Prolog I/O streams have a property called encoding which specifies the used encoding that influences get_code/2 and put_code/2 as well as all the other text I/O predicates.

The default encoding for files is derived from the Prolog flag encoding, which is initialised from setlocale(LC_CTYPE, NULL) to one of text, utf8 or iso_latin_1. One of the latter two is used if the encoding name is recognized, while text is used as default.

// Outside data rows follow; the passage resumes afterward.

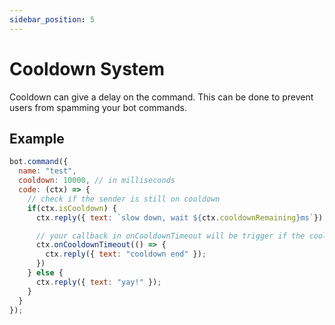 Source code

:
 ```yaml
---
sidebar_position: 5
---
```


# Cooldown System

Cooldown can give a delay on the command. This can be done to prevent users from spamming your bot commands.

## Example

```js showLineNumbers
bot.command({
  name: "test",
  cooldown: 10000, // in milliseconds
  code: (ctx) => {
    // check if the sender is still on cooldown
    if(ctx.isCooldown) {
      ctx.reply({ text: `slow down, wait ${ctx.cooldownRemaining}ms`}); // 

      // your callback in onCooldownTimeout will be trigger if the cooldown end
      ctx.onCooldownTimeout(() => {
        ctx.reply({ text: "cooldown end" });
      })
    } else {
      ctx.reply({ text: "yay!" });
    }
  }
});
``` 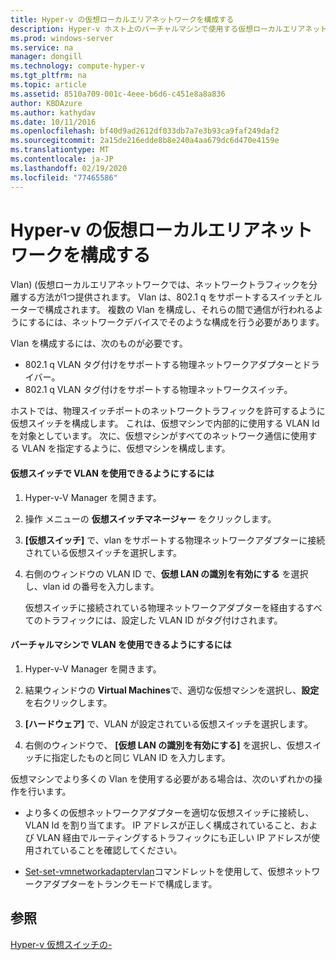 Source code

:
 ```yaml
---
title: Hyper-v の仮想ローカルエリアネットワークを構成する
description: Hyper-v ホスト上のバーチャルマシンで使用する仮想ローカルエリアネットワーク (VLAN) を構成する手順について説明します。
ms.prod: windows-server
ms.service: na
manager: dongill
ms.technology: compute-hyper-v
ms.tgt_pltfrm: na
ms.topic: article
ms.assetid: 8510a709-001c-4eee-b6d6-c451e8a8a836
author: KBDAzure
ms.author: kathydav
ms.date: 10/11/2016
ms.openlocfilehash: bf40d9ad2612df033db7a7e3b93ca9faf249daf2
ms.sourcegitcommit: 2a15de216edde8b8e240a4aa679dc6d470e4159e
ms.translationtype: MT
ms.contentlocale: ja-JP
ms.lasthandoff: 02/19/2020
ms.locfileid: "77465586"
---
```

# <a name="configure-virtual-local-area-networks-for-hyper-v"></a>Hyper-v の仮想ローカルエリアネットワークを構成する
Vlan\) \(仮想ローカルエリアネットワークでは、ネットワークトラフィックを分離する方法が1つ提供されます。 Vlan は、802.1 q をサポートするスイッチとルーターで構成されます。 複数の Vlan を構成し、それらの間で通信が行われるようにするには、ネットワークデバイスでそのような構成を行う必要があります。

Vlan を構成するには、次のものが必要です。

- 802.1 q VLAN タグ付けをサポートする物理ネットワークアダプターとドライバー。
- 802.1 q VLAN タグ付けをサポートする物理ネットワークスイッチ。

ホストでは、物理スイッチポートのネットワークトラフィックを許可するように仮想スイッチを構成します。 これは、仮想マシンで内部的に使用する VLAN Id を対象としています。 次に、仮想マシンがすべてのネットワーク通信に使用する VLAN を指定するように、仮想マシンを構成します。

#### <a name="to-allow-a-virtual-switch-to-use-a-vlan"></a>仮想スイッチで VLAN を使用できるようにするには

1. Hyper-v\-V Manager を開きます。

2. 操作 メニューの **仮想スイッチマネージャー** をクリックします。

3. **[仮想スイッチ]** で、vlan をサポートする物理ネットワークアダプターに接続されている仮想スイッチを選択します。

4. 右側のウィンドウの VLAN ID で、**仮想 LAN の識別を有効にする** を選択し、vlan id の番号を入力します。

    仮想スイッチに接続されている物理ネットワークアダプターを経由するすべてのトラフィックには、設定した VLAN ID がタグ付けされます。

#### <a name="to-allow-a-virtual-machine-to-use-a-vlan"></a>バーチャルマシンで VLAN を使用できるようにするには

1. Hyper-v\-V Manager を開きます。

2. 結果ウィンドウの  **Virtual Machines**で、適切な仮想マシンを選択し、**設定** を右クリックします。

3. **[ハードウェア]** で、VLAN が設定されている仮想スイッチを選択します。

4. 右側のウィンドウで、 **[仮想 LAN の識別を有効にする]** を選択し、仮想スイッチに指定したものと同じ VLAN ID を入力します。

仮想マシンでより多くの Vlan を使用する必要がある場合は、次のいずれかの操作を行います。

- より多くの仮想ネットワークアダプターを適切な仮想スイッチに接続し、VLAN Id を割り当てます。 IP アドレスが正しく構成されていること、および VLAN 経由でルーティングするトラフィックにも正しい IP アドレスが使用されていることを確認してください。

- [Set\-set-vmnetworkadaptervlan](https://technet.microsoft.com/library/hh848475.aspx)コマンドレットを使用して、仮想ネットワークアダプターをトランクモードで構成します。

## <a name="see-also"></a>参照

[Hyper-v 仮想スイッチの\-](https://technet.microsoft.com/windows-server-docs/networking/technologies/hyper-v-virtual-switch/hyper-v-virtual-switch)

Using text, the translation is left to the wide-character functions of the C library.^{42The
Prolog native UTF-8 mode is considerably faster than the generic mbrtowc()
one.} On MS-Windows the default is unconditionally utf8, irrespective of the system code page, as UTF-8 is the de-facto encoding for source files and the Windows C runtime's locale-based wide-character functions provide weaker Unicode coverage than Prolog's own tables. The encoding can be specified explicitly in load_files/2 for loading Prolog source with an alternative encoding, open/4 when opening files or using set_stream/2 on any open stream. For Prolog source files we also provide the encoding/1 directive that can be used to switch between encodings that are compatible with US-ASCII (ascii, iso_latin_1, utf8 and many locales). See also section 3.1.3 for writing Prolog files with non-US-ASCII characters and section 2.15.1.9 for syntax issues. For additional information and Unicode resources, please visit http://www.unicode.org/.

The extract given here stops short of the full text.